Reference implementation: mpeg-pcc-tmc13 release-v23.0-rc2 (the official
ISO/IEC MPEG G-PCC encoder). Both codecs built with -O3 -march=native -ffp-contract=fast. tmc13 was given an inputScale that matches each
pccl bit-depth.
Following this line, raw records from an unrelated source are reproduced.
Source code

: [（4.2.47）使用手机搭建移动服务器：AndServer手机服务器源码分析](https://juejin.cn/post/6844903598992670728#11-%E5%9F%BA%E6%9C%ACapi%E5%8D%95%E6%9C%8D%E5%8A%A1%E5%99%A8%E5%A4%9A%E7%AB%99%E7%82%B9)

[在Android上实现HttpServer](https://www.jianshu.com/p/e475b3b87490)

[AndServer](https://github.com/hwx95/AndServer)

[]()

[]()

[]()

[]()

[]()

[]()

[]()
Geometry-only on both sides; medians of three runs.
Example 1 (3.2M points, architectural):
| bits | codec | enc (ms) | dec (ms) | output | size vs tmc13 |
|---|---|---|---|---|---|
| 10 | tmc13 | 2106 | 803 | 1.46 MB | 1.00× |
| 10 | pccl Fast | 25 | 4 | 3.47 MB | 2.38× |
| 10 | pccl Balanced | 39 | 19 | 2.63 MB | 1.80× |
| 10 | pccl Smallest | 125 | 105 | 2.21 MB | 1.52× |
| 14 | tmc13 | 4616 | 2758 | 6.50 MB | 1.00× |
| 14 | pccl Fast | 33 | 11 | 9.08 MB | 1.39× |
| 14 | pccl Balanced | 45 | 25 | 7.57 MB | 1.16× |
| 14 | pccl Smallest | 383 | 362 | 7.53 MB | 1.15× |
| 16 | tmc13 | 5719 | 3724 | 8.94 MB | 1.00× |
| 16 | pccl Fast | 32 | 12 | 12.5 MB | 1.39× |
| 16 | pccl Balanced | 32 | 13 | 9.97 MB | 1.11× |
| 16 | pccl Smallest | 426 | 404 | 10.07 MB | 1.12× |
Example 2 (150K points with majority duplicates, LIDAR scan of a group of persons):
| bits | codec | enc (ms) | dec (ms) | output | size vs tmc13 |
|---|---|---|---|---|---|
| 14 | tmc13 | 65 | 27 | 52.8 KB | 1.00× |
| 14 | pccl Balanced | 6 | 0.1 | 60.7 KB | 1.14× |
| 14 | pccl Smallest | 10 | 3 | 61.3 KB | 1.16× |
| 16 | tmc13 | 71 | 33 | 67.1 KB | 1.00× |
| 16 | pccl Balanced | 8 | 0.1 | 74.8 KB | 1.11× |
encode() is deterministic at the decoded-result level: two encode calls
with the same input produce bitstreams that decode to the same cloud.
The encoded bytes themselves can differ in a handful of positions when TurboPFor
(used by the Balanced preset) picks among several legal block encodings, but the decoded result does not.